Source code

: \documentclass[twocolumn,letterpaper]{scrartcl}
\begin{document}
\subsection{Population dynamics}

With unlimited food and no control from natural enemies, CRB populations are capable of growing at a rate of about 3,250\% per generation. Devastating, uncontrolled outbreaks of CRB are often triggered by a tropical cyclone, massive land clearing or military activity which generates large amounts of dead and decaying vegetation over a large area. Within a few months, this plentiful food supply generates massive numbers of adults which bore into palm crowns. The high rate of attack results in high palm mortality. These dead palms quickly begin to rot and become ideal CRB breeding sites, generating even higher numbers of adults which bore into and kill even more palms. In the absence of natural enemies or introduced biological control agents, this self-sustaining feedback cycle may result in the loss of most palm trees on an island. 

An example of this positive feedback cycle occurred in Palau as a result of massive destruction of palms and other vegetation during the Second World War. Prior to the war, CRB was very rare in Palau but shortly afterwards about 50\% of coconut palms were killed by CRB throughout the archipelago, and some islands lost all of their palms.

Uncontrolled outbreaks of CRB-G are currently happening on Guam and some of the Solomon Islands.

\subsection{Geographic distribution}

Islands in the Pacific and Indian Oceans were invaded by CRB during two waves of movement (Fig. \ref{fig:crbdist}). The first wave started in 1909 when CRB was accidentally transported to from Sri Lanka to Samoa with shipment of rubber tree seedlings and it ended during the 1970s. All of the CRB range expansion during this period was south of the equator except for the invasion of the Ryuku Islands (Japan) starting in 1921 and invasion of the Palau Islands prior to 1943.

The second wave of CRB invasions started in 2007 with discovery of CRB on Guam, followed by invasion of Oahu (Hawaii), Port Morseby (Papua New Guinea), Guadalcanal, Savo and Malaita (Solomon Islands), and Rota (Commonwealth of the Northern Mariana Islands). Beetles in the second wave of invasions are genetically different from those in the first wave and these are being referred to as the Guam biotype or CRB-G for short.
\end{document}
--- --- ---
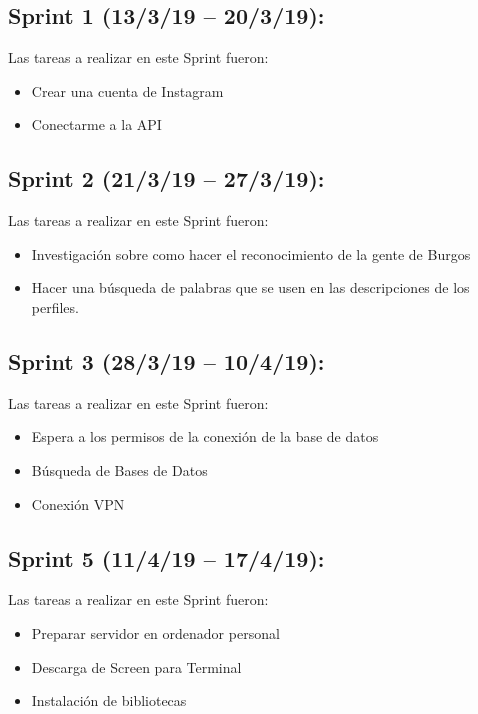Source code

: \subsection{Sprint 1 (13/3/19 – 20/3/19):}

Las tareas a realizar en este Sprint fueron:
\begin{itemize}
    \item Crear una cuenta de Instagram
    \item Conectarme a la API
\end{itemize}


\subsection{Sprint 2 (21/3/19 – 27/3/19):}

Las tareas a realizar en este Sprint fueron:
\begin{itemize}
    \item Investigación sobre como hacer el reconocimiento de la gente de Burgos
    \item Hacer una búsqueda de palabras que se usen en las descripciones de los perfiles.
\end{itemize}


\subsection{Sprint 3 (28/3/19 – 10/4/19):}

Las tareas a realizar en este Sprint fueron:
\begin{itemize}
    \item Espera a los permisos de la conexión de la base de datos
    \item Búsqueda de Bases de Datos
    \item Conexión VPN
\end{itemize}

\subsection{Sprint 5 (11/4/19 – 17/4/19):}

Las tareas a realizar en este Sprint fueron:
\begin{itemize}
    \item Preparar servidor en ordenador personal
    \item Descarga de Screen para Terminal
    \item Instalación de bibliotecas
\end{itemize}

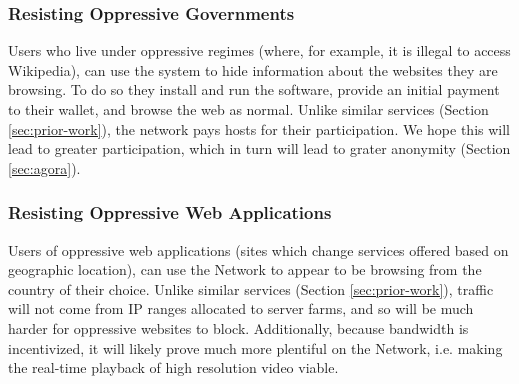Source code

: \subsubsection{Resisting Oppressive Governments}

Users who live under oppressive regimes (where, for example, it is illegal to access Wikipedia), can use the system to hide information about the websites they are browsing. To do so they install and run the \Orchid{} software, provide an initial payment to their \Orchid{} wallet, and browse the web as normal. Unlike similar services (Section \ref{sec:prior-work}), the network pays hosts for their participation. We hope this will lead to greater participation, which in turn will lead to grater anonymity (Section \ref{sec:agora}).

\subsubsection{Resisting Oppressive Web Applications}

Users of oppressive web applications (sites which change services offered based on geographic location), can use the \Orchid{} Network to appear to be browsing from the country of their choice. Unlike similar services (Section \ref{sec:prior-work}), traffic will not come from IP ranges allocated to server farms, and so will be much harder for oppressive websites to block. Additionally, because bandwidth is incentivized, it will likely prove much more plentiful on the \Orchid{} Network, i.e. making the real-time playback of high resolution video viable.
--- --- ---
Filter the listing above down to the lines that contain the word "Resisting".

# Completed task
: \subsubsection{Resisting Oppressive Governments}
\subsubsection{Resisting Oppressive Web Applications}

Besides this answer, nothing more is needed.